ABOUT THIS EXERCISE >> Both the line with "August 26, 2025" and the line with "- **Section 11" in the records below must appear in the output, along with every line between them, exactly and with nothing added.
── GIVEN RECORDS ──
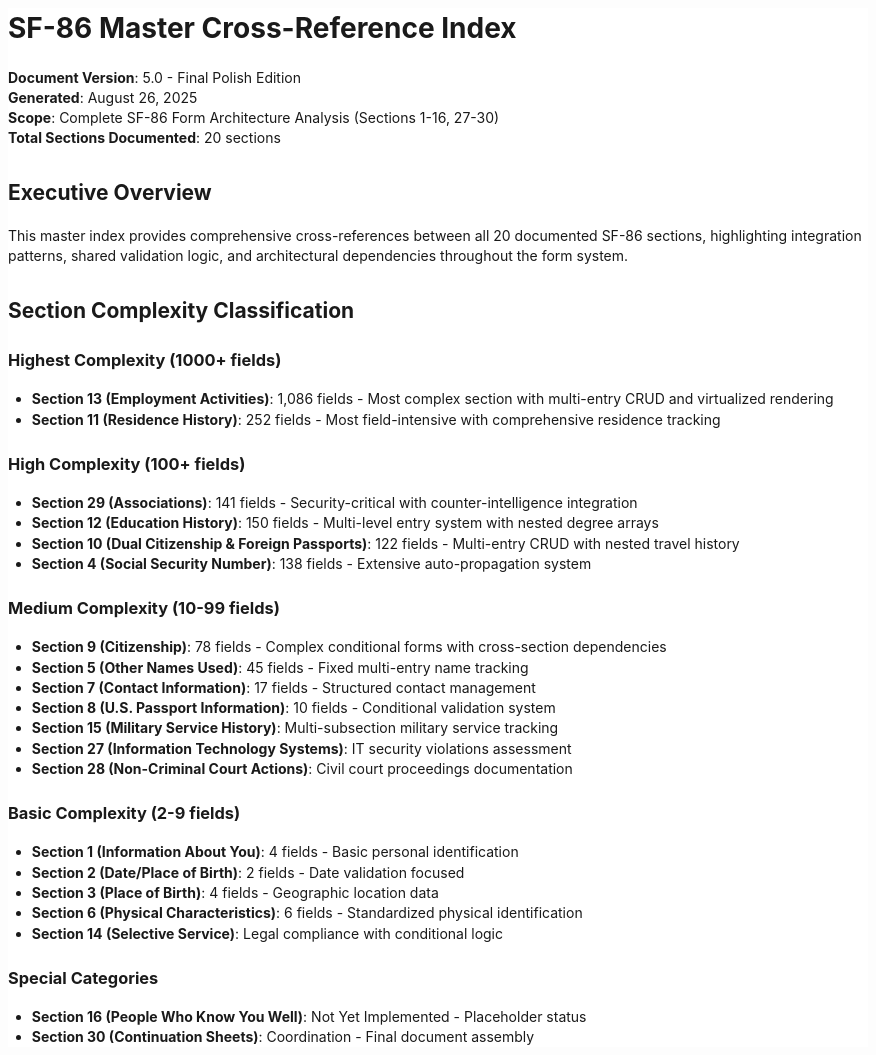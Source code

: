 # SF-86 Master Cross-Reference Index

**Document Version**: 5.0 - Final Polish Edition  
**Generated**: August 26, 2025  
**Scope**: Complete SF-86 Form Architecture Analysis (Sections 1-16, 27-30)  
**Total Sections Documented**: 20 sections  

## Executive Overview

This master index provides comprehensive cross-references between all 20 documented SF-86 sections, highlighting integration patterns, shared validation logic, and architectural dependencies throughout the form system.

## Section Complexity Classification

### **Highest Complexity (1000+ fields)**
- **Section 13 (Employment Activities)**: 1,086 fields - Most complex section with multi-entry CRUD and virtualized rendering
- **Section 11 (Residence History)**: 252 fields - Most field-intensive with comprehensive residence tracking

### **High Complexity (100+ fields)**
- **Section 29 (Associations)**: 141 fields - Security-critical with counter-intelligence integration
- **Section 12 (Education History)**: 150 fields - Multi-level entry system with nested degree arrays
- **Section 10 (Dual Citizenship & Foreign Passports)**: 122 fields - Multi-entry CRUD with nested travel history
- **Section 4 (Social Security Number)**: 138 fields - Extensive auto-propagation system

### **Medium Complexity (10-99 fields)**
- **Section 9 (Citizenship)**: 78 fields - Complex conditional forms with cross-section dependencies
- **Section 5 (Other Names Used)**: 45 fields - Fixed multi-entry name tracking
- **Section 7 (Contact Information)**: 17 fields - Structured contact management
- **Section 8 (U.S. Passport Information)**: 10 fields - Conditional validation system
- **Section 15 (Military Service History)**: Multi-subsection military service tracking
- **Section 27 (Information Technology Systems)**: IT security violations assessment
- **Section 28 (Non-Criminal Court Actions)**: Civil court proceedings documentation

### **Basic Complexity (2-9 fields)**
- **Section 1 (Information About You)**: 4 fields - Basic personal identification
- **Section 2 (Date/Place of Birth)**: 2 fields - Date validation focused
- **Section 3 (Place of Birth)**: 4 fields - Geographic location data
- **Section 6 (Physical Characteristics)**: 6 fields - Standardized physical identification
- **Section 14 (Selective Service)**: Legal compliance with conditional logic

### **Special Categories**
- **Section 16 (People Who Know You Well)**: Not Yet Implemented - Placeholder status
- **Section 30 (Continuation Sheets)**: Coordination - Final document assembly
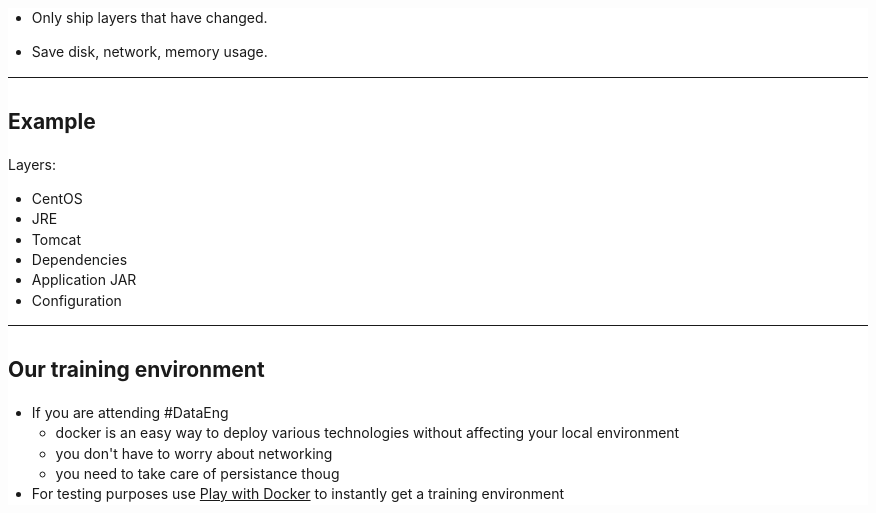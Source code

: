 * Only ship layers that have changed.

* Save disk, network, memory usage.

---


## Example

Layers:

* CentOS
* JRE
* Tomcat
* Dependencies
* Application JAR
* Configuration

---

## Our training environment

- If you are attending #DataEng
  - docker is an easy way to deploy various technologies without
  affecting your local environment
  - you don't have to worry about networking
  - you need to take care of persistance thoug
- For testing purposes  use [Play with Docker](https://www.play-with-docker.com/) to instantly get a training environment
───
EXERCISE RESULT >>
**Generated**: August 26, 2025  
**Scope**: Complete SF-86 Form Architecture Analysis (Sections 1-16, 27-30)  
**Total Sections Documented**: 20 sections  

## Executive Overview

This master index provides comprehensive cross-references between all 20 documented SF-86 sections, highlighting integration patterns, shared validation logic, and architectural dependencies throughout the form system.

## Section Complexity Classification

### **Highest Complexity (1000+ fields)**
- **Section 13 (Employment Activities)**: 1,086 fields - Most complex section with multi-entry CRUD and virtualized rendering
- **Section 11 (Residence History)**: 252 fields - Most field-intensive with comprehensive residence tracking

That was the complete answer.